The conversational flow slowed down to:
Ask question → wait → wait → wait →
answertimeOut.
Each new question triggered:
- Full file read
- Text parsing
- Type conversion
- Memory reload
- Re-computation
Even simple follow-up questions repeated all that work.
This broke the natural conversational feeling.
The AI was ready to answer — but the data format wasn’t.
I realized the problem was not in the model, not in the logic, and not in the UI —
the data layout itself was holding back the experience.
After seeing the delays pile up, I started evaluating alternatives. I didn’t need a different server, or a different model — I needed a format designed for analytical reads. That’s when I thought about Parquet. It stores data by columns, preserves types, and avoids re-parsing on every query. Exactly what this workflow required.
Rethinking How the Data Was Stored
Each conversational request wasn’t asking for full rows.
It was asking about patterns across specific columns:
- “Group this by segment…”
- “Filter this metric…”
- “Calculate the average over time…”
The system was scanning and comparing columns, not reconstructing records.
So the dataset didn’t need to be row-oriented.
It needed to be column-oriented.
That’s when Parquet made sense.
Parquet stores data by column, not by row.
Which means if a query only needs 3 columns, only those 3 columns are loaded — the rest of the dataset remains untouched.
Instead of repeatedly loading and parsing a huge CSV, the system now reads only the data needed for the current question.
This aligns perfectly with how conversational queries behave.
Why Parquet Fits Conversational AI Querying
Conversational data exploration is typically:
- Iterative
- Selective
- Analytical
- Column-focused
A question narrows into a follow-up question — not a full re-scan of the dataset.
CSV forces:
- Full file load
- Repeated text parsing
- High memory use
- Slow response times
Parquet enables:
- Load only the requested columns
- Use binary-native types (dates are dates, numbers are numbers)
- Minimal memory footprint
- Fast, repeated, interactive queries
This is the exact difference between a system that feels conversational
and one that feels like waiting in line.
Converting the Dataset to Parquet
Here is an example workflow used to prepare the dataset:
import pandas as pd
# Load CSV once
df = pd.read_csv("dataset.csv")
# Keep only meaningful columns
columns = [
"user_id",
"timestamp",
"group",
"converted",
"metric_value"
]
df = df[columns]
# Assign correct types (important!)
df["timestamp"] = pd.to_datetime(df["timestamp"])
df["converted"] = df["converted"].astype(bool)
df["metric_value"] = pd.to_numeric(df["metric_value"], errors="coerce")

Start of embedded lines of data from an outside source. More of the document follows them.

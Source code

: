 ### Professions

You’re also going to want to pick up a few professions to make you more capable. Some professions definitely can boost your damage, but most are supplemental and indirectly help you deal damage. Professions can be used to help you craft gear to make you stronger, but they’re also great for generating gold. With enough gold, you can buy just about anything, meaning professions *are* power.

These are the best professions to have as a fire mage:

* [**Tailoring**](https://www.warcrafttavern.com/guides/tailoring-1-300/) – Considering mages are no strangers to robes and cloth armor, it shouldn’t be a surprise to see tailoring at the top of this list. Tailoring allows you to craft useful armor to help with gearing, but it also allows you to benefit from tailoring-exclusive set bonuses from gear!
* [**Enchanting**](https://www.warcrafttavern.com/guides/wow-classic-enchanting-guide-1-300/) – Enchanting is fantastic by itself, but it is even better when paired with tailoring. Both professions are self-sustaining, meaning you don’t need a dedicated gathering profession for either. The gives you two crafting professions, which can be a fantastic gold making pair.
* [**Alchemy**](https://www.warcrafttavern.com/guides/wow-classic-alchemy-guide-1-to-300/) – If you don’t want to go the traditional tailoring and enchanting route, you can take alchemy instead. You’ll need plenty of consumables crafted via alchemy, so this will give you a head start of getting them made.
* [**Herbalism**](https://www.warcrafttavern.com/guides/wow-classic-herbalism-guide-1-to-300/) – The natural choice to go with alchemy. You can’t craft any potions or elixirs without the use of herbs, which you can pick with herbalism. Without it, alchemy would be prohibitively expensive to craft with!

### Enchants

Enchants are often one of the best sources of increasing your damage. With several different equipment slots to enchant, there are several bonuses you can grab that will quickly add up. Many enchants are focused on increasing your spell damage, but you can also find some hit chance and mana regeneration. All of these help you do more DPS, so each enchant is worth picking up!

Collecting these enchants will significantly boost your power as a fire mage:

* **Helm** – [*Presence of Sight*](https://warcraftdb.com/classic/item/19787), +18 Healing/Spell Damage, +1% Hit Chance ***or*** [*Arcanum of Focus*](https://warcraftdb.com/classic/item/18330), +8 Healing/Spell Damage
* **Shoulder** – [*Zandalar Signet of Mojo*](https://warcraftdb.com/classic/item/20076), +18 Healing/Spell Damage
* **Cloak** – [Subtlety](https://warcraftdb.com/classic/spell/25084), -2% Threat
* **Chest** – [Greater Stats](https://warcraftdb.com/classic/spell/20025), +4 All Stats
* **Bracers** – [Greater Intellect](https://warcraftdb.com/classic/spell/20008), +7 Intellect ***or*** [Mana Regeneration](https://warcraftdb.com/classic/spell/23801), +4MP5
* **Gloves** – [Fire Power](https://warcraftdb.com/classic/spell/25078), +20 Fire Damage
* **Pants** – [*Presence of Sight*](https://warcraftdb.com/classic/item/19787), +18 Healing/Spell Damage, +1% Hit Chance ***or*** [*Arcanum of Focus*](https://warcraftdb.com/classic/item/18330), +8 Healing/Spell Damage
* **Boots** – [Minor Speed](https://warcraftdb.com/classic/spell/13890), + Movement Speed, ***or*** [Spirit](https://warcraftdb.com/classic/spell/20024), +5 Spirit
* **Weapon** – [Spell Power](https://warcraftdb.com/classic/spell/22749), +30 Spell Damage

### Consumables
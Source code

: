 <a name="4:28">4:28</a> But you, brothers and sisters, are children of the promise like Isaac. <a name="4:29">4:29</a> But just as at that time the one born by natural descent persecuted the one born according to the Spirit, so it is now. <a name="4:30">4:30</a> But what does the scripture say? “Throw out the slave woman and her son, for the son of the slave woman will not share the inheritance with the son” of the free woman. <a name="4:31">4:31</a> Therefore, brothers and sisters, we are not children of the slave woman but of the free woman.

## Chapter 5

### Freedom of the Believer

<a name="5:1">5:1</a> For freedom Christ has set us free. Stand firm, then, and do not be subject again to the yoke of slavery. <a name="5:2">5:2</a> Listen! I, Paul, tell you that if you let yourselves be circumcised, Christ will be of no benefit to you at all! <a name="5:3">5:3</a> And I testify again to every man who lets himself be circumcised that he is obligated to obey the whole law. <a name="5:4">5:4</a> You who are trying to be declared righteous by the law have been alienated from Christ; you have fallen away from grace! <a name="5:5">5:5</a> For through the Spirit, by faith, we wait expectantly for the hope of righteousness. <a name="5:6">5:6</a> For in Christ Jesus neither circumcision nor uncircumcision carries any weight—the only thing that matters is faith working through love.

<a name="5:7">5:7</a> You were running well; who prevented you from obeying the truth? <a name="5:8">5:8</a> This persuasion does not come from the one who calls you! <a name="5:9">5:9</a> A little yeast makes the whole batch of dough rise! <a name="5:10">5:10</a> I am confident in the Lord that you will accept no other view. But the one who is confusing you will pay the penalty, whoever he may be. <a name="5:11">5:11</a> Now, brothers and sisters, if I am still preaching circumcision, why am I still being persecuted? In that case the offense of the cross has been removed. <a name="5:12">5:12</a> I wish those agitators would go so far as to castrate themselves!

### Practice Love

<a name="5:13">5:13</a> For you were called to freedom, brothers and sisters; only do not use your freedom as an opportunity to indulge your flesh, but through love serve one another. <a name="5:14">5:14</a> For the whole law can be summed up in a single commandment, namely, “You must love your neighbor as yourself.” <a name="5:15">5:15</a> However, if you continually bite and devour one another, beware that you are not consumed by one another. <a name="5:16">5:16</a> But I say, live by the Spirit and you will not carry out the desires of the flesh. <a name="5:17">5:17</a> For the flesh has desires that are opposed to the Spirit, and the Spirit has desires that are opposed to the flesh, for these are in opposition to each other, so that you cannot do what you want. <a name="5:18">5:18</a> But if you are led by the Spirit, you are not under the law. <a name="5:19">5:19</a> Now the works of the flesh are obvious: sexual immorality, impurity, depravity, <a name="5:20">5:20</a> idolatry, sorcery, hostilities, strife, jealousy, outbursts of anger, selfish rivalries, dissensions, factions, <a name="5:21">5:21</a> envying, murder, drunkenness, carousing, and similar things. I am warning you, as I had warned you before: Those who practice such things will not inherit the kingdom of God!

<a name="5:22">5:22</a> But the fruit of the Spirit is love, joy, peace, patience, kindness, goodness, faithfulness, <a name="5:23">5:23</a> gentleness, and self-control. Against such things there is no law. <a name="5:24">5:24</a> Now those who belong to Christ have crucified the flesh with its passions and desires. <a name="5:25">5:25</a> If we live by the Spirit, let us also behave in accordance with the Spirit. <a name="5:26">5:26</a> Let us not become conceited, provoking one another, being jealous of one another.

# Save as Parquet (compressed + column-oriented)
df.to_parquet("dataset.parquet", index=False, compression="snappy")
Querying with Parquet in the Conversational Loop
When the AI determines the query intent, it knows which columns are required.
So we load just those:
required_columns = ["group", "metric_value"]
df = pd.read_parquet(
"dataset.parquet",
columns=required_columns
)
result = df.groupby("group")["metric_value"].mean()
This is the difference:
| Operation | CSV | Parquet |
|---|---|---|
| Load whole dataset | Always | Only required columns |
| Parsing types each time | Yes | No |
| Suited for repeated conversational queries | ❌ | ✅ |
What Changed After the Migration
After switching to Parquet, the system changed in three key ways:
1. Response times dropped dramatically
Queries returned in fractions of a second, not seconds.
2. The conversation became fluid
Follow-up questions felt natural:
“Now compare this between segments.”
“Now show the last 6 weeks.”
“Now isolate returning users.”
No long waiting. No reloading. No interruption in thought.
3. The model felt smarter — not because the model changed
but because the dataset finally matched the workflow.
Takeaway
If your system:
- Uses AI to translate natural language into data queries
- Works with a large dataset
- Supports iterative, follow-up questioning
Then CSV will eventually slow you down.
It’s not a code problem.
It’s not a compute problem.
It’s a data layout problem.
Moving to Parquet makes the dataset behave more like a column-optimised analytical engine, without requiring a database or infrastructure change.